Antonio Ratti
- Luca Cottini

- Feb 5
- 2 min read
A true 20th century Renaissance man. Antonio Ratti (1915-2002) was not just the founder of Como’s celebrated Silk Mill (Tessitura Serica Antonio Ratti), which would market and sell high quality fabrics for ties and scarves in the post-war years, but also the visionary patron of the Antonio Ratti Textile Center at the Metropolitan Museum of Art in New York, a center of conservation, restoration and cataloguing of MET’s collection of textiles.
As he wove together #business and #art, Ratti saw #textiles as fundamental sources of knowledge about our present and our past, and #culture as a force to endow any entrepreneurial activity with everlasting relevance.
This idea would apply to his business venture since its start in 1945, in the postwar years, as his company (now the Ratti Group) eventually became a world-renowned producer of textiles, and as its artifacts gained the status of timeless cultural products.
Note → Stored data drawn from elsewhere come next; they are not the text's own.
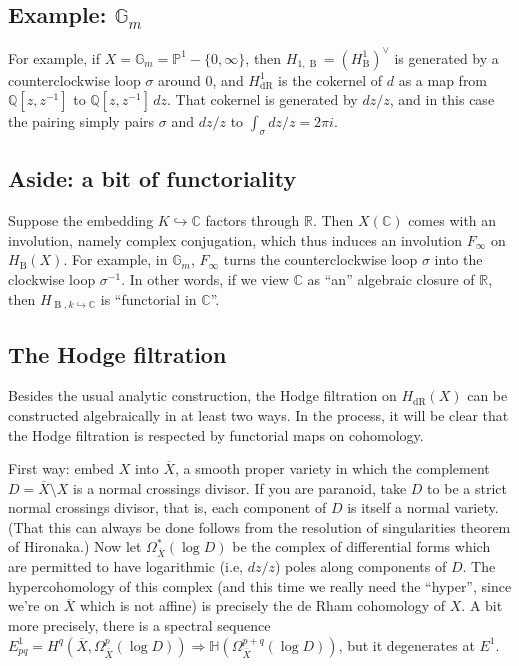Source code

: \documentclass[12pt]{article}
\def\CC{\mathbb{C}}
\def\GG{\mathbb{G}}
\def\HH{\mathbb{H}}
\def\PP{\mathbb{P}}
\def\QQ{\mathbb{Q}}
\def\RR{\mathbb{R}}
\def\dual{\vee}
\DeclareMathOperator{\B}{B}
\DeclareMathOperator{\dR}{dR}
\begin{document}
\subsection*{Example: $\GG_m$}
For example, if $X = \GG_m = \PP^1 - \{0, \infty\}$, then $H_{1,\B} =
(H^1_{\B})^\dual$ is generated by a counterclockwise loop $\sigma$ around
0, and $H^1_{\dR}$ is the cokernel of $d$ as a map from $\QQ[z, z^{-1}]$
to $\QQ[z, z^{-1}] \,dz$. That cokernel is generated by $dz/z$, and in this
case the pairing simply pairs $\sigma$ and $dz/z$ to $\int_\sigma dz/z
= 2 \pi i$.

\subsection*{Aside: a bit of functoriality}

Suppose the embedding $K \hookrightarrow \CC$ factors through $\RR$.
Then $X(\CC)$ comes with an involution, namely complex conjugation,
which thus induces an involution $F_\infty$ on $H_{\B}(X)$. For example,
in $\GG_m$, $F_\infty$ turns the counterclockwise loop $\sigma$ into the
clockwise loop $\sigma^{-1}$. In other words, if we view $\CC$ as
``an'' algebraic closure of $\RR$, then $H_{\B, k \hookrightarrow \CC}$
is ``functorial in $\CC$''.

\subsection*{The Hodge filtration}

Besides the usual analytic construction, the Hodge filtration on
$H_{\dR}(X)$ can be constructed algebraically in at least two ways.
In the process, it will be clear that the Hodge filtration is respected
by functorial maps on cohomology.

First way: embed $X$ into $\overline{X}$, a smooth proper variety in which the
complement $D = \overline{X} \setminus X$ is a normal crossings divisor. If you
are paranoid, take $D$ to be a strict normal crossings divisor, that is,
each component of $D$ is itself a normal variety. (That
this can always 
be done follows from the resolution of singularities theorem
of Hironaka.) Now let $\Omega_{\overline{X}}^*(\log D)$ be the complex of 
differential forms which are permitted to have logarithmic (i.e, $dz/z$)
poles along components of $D$. The hypercohomology of this complex (and
this time we really need the ``hyper'', since we're on $\overline{X}$
which is not affine) is precisely the de Rham cohomology of $X$. A bit
more precisely, there is a spectral sequence
$E^1_{pq}= H^q(\overline{X}, \Omega^p_{\overline{X}}(\log D))
\Rightarrow \HH(\Omega_{\overline{X}}^{p+q}(\log D))$,
but it degenerates at $E^1$.
\end{document}
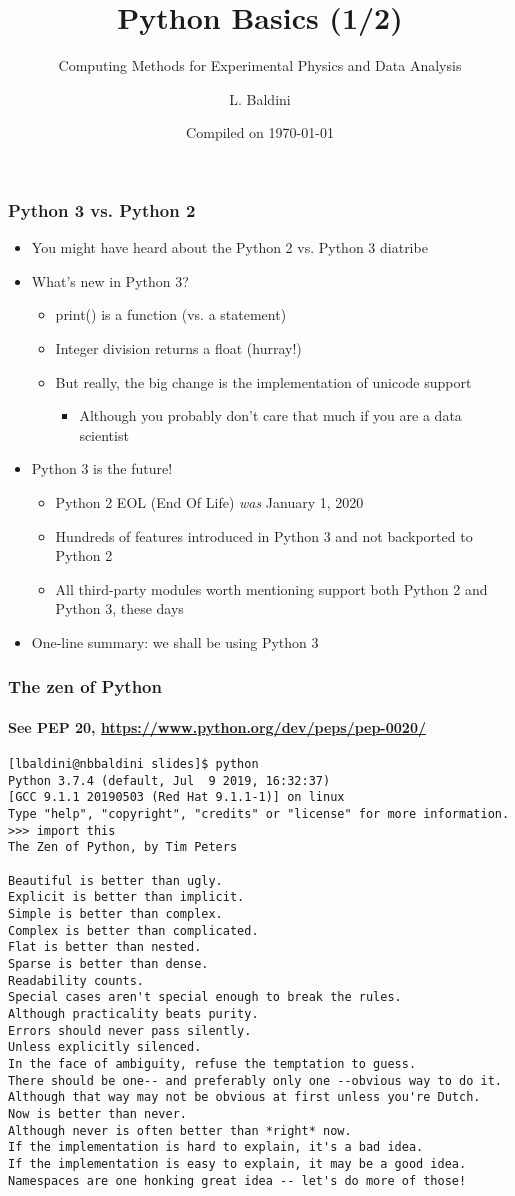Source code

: \documentclass[9pt]{beamer}
\title{Python Basics (1/2)}
\subtitle{Computing Methods for Experimental Physics and Data Analysis}
\date{Compiled on \today}
\author{L. Baldini}
\institute[UNIPI and INFN]{Universit\`a and INFN--Pisa}
\begin{document}
\titleframe

\begin{frame}
  \frametitle{Python 3 vs. Python 2}
  \begin{itemize}
  \item You might have heard about the Python 2 vs. Python 3 diatribe
  \item What's new in Python 3?
    \begin{itemize}
    \item print() is a function (vs. a statement)
    \item Integer division returns a float (hurray!)
    \item But really, \alert{the big change is the implementation of
      unicode support}
      \begin{itemize}
      \item Although you probably don't care that much if you are a data
        scientist
      \end{itemize}
    \end{itemize}
  \item Python 3 is the future!
    \begin{itemize}
    \item Python 2 EOL (End Of Life) \emph{was} January 1, 2020
    \item Hundreds of features introduced in Python 3 and not backported to
      Python 2
    \item All third-party modules worth mentioning support both Python 2 and
      Python 3, these days
    \end{itemize}
  \item \alert{One-line summary: we shall be using Python 3}
  \end{itemize}
\end{frame}


\begin{frame}[fragile]
  \frametitle{The zen of Python}
  \framesubtitle{See PEP 20, \url{https://www.python.org/dev/peps/pep-0020/}}
  \begin{Verbatim}
[lbaldini@nbbaldini slides]$ python
Python 3.7.4 (default, Jul  9 2019, 16:32:37)
[GCC 9.1.1 20190503 (Red Hat 9.1.1-1)] on linux
Type "help", "copyright", "credits" or "license" for more information.
>>> import this
The Zen of Python, by Tim Peters

Beautiful is better than ugly.
Explicit is better than implicit.
Simple is better than complex.
Complex is better than complicated.
Flat is better than nested.
Sparse is better than dense.
Readability counts.
Special cases aren't special enough to break the rules.
Although practicality beats purity.
Errors should never pass silently.
Unless explicitly silenced.
In the face of ambiguity, refuse the temptation to guess.
There should be one-- and preferably only one --obvious way to do it.
Although that way may not be obvious at first unless you're Dutch.
Now is better than never.
Although never is often better than *right* now.
If the implementation is hard to explain, it's a bad idea.
If the implementation is easy to explain, it may be a good idea.
Namespaces are one honking great idea -- let's do more of those!
  \end{Verbatim}
\end{frame}
\end{document}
This idea would also define a new image of the #entrepreneur as a cultural patron, or, as he used to say about himself, as the “first violin in a large orchestra.” His project of a world “library of textiles” then served the purpose to catalogue and preserve the company’s textile heritage and, at the same time, became the platform to recreate industry as a ground to support the arts, promote research, and encourage new technological solutions.
In addition to the Textile Center at the MET, Ratti’s legacy is now enshrined in the Fondazione Antonio Ratti (FAR), which is located in the historic Villa Sucota on the shores of Lake Como. From textiles to texts, from business to culture, from silk to art.